Me acordé de eso cuando leí el artículo "Por qué las madres chinas son superiores", de Amy Chua. Su tesis es que, cuando se los compara con sus pares norteamericanos, los chicos chinos tienden a ser más exitosos, porque tienen "madres tigres", mientras que las madres occidentales son gatitos, o peor. A las hijas de Chua nunca se les permitió mirar televisión, jugar juegos en la computadora, quedarse a dormir en la casa de alguna amiga o participar en una obra de teatro de la escuela. Tenían que pasar horas todos los días tocando el piano o el violín. Se esperaba que fueran las mejores alumnas en todas las materias, excepto en gimnasia y en teatro.
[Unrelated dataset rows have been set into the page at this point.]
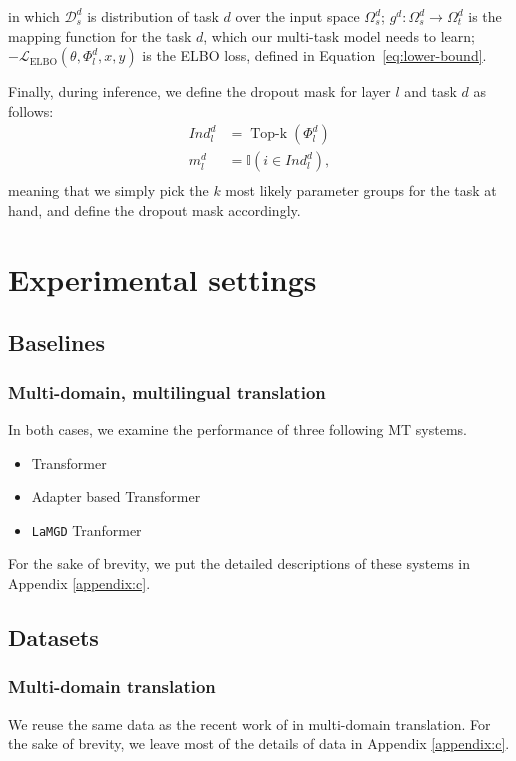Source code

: \documentclass[11pt]{article}
\newcommand{\fyDone}[1]{\done[FY]\Todo[FY:]{\textcolor{orange}{#1}}}
\newcommand{\system}[1]{\texttt{{#1}}}
\begin{document}
in which $\mathcal{D}_s^d$ is distribution of task $d$ over the input space $\Omega^d_s$; $g^d: \Omega^d_s \rightarrow \Omega^d_t$\fyDone{allready defined} is the mapping function for the task $d$, which our multi-task model needs to learn; $-\mathcal{L}_{\text{ELBO}}(\theta,\Phi_l^d,x,y)$ is the ELBO loss, defined in Equation~\ref{eq:lower-bound}.

Finally, during inference, we define the dropout mask for layer $l$ and task $d$ as follows:
\begin{align*}
  Ind_l^d &= \operatorname{Top-k}(\Phi_l^d) \\
  m_l^d &= \mathbb{I}(i\in Ind_l^d),\\
\end{align*}
meaning that we simply pick the $k$ most likely parameter groups for the task at hand, and define the dropout mask accordingly.

\section{Experimental settings}
\subsection{Baselines}
\subsubsection{Multi-domain, multilingual translation}
In both cases, we examine the performance of three following MT systems.
\begin{itemize}
	\item Transformer
	\item Adapter based Transformer
	\item \system{LaMGD} Tranformer
\end{itemize}
For the sake of brevity, we put the detailed descriptions of these systems in Appendix \ref{appendix:c}.
\subsection{Datasets}
\subsubsection{Multi-domain translation}
We reuse the same data as the recent work of \citet{Pham21revisiting} in multi-domain translation. For the sake of brevity, we leave most of the details of data in Appendix \ref{appendix:c}.
\end{document}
Las madres chinas, según Chua, creen que los hijos, una vez que pasan los primeros años de vida, necesitan que les digan, en términos precisos, si no cumplieron con los niveles altos que sus padres esperan de ellos. Sus egos deben ser lo suficientemente fuertes como para soportarlo. Pero Chua, profesora en la Facultad de Derecho de Yale, vive en una cultura en la que se considera que la autoestima de un chico es tan frágil que los equipos deportivos infantiles les dan el premio al "jugador más valioso" a todos los integrantes del equipo.
Stanley Sue, profesor de la Universidad de California, ha estudiado el suicidio, que es particularmente común entre mujeres norteamericanas de origen asiático (en otros grupos étnicos, se suicidan más hombres que mujeres). El cree que la presión familiar es un factor importante.
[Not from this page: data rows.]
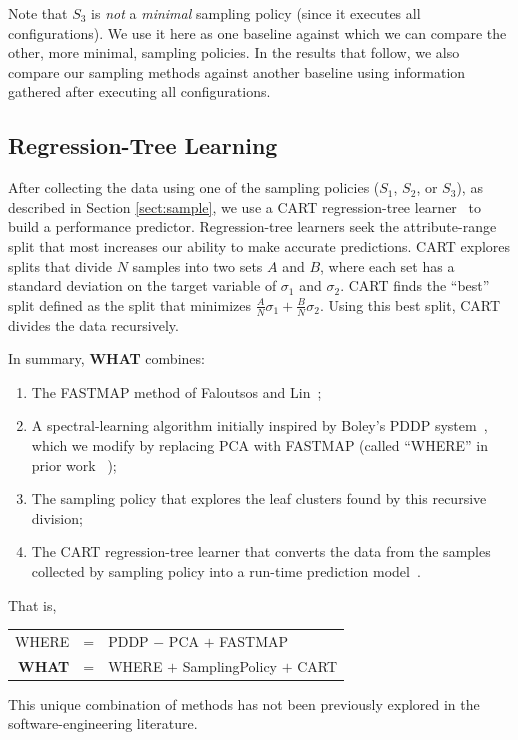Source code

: \documentclass{newsig}
\newcommand{\what}{{\bf WHAT }}
\begin{document}
Note that $S_3$ is {\em not} a {\em minimal} sampling policy (since it executes all configurations). 
We use it here as one  baseline
against which we can compare the other, more minimal, sampling policies. In the results
that follow, we also compare our 
sampling methods against another baseline using information gathered after executing
all configurations.

\subsection{Regression-Tree Learning}
After collecting the data using one of the sampling policies ($S_1$, $S_2$, or $S_3$), as described in Section \ref{sect:sample}, we  use a CART regression-tree learner~\cite{breiman1984} to build a performance predictor. Regression-tree learners seek the attribute-range split that most increases
our ability to make accurate predictions.
CART explores splits that divide $N$ samples  into two sets  $A$ and $B$, where each set  has a  standard deviation on the target variable of $\sigma_1$ and  $\sigma_2$.
CART finds the ``best'' split defined as the split that minimizes $\frac{A}{N}\sigma_1 + \frac{B}{N}\sigma_2$.
Using this best split, CART divides the data recursively.
 

In summary, \what  combines:
\begin{enumerate}
\item
The FASTMAP method of Faloutsos and Lin~\cite{Faloutsos1995};

\item A spectral-learning algorithm initially   inspired by    Boley's PDDP system~\cite{boley98}, which we modify
by replacing  PCA with FASTMAP (called
``WHERE'' in prior work ~\cite{me12d});

\item
The sampling policy that explores the leaf clusters found by this recursive division;

\item 
The CART regression-tree learner that converts the data from the samples collected by sampling policy 
into a run-time prediction model~\cite{breiman1984}.
\end{enumerate}
That is,
\begin{center}
\begin{tabular}{rcl}
WHERE& = &PDDP $-$ PCA $+$ FASTMAP\\[1.5ex] 
\what& =  & WHERE $+$ SamplingPolicy $+$ CART
\end{tabular}
\end{center}
This unique combination of methods has not been previously explored in the
software-engineering literature.
\end{document}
Chua respondería que alcanzar un alto nivel de logros aporta una gran satisfacción y que la única manera de lograrlo es mediante el esfuerzo. Quizás, ¿pero no se puede alentar a los chicos a que hagan cosas porque intrínsecamente valen la pena, y no por temor a la desaprobación de los padres? Coincido con Chua hasta este punto: negarse a decirle a un chico qué hacer puede llegar demasiado lejos.
El enfoque de Chua es implacable en cuanto a las actividades solitarias en el hogar, sin ningún aliento de las actividades grupales, ni ninguna preocupación por los demás, ni en el colegio ni en la comunidad en general. Por eso parece pensar que las obras de teatro escolares son una pérdida de tiempo.
Sin embargo, participar en una obra escolar implica contribuir al bien de la comunidad. Si los chicos talentosos se quedan afuera, la calidad de la producción se verá afectada, en detrimento de los otros que forman parte (y de la audiencia que la verá). Y todos los chicos cuyos padres les prohíben participar en estas actividades pierden la oportunidad de desarrollar habilidades sociales que son igualmente importantes y gratificantes- y cuyo dominio es igualmente demandante- que las que monopolizan la atención de Chua.
Deberíamos apuntar a que nuestros hijos sean buenas personas, y que vivan vidas éticas que manifiesten preocupación por los demás, así como por sí mismos. Este enfoque de crianza está relacionado con la felicidad: existe abundante evidencia de que aquellos que son generosos y amables están más contentos con sus vidas que aquellos que no lo son. Si todos pensamos solamente en nuestros propios intereses, vamos camino al desastre colectivo.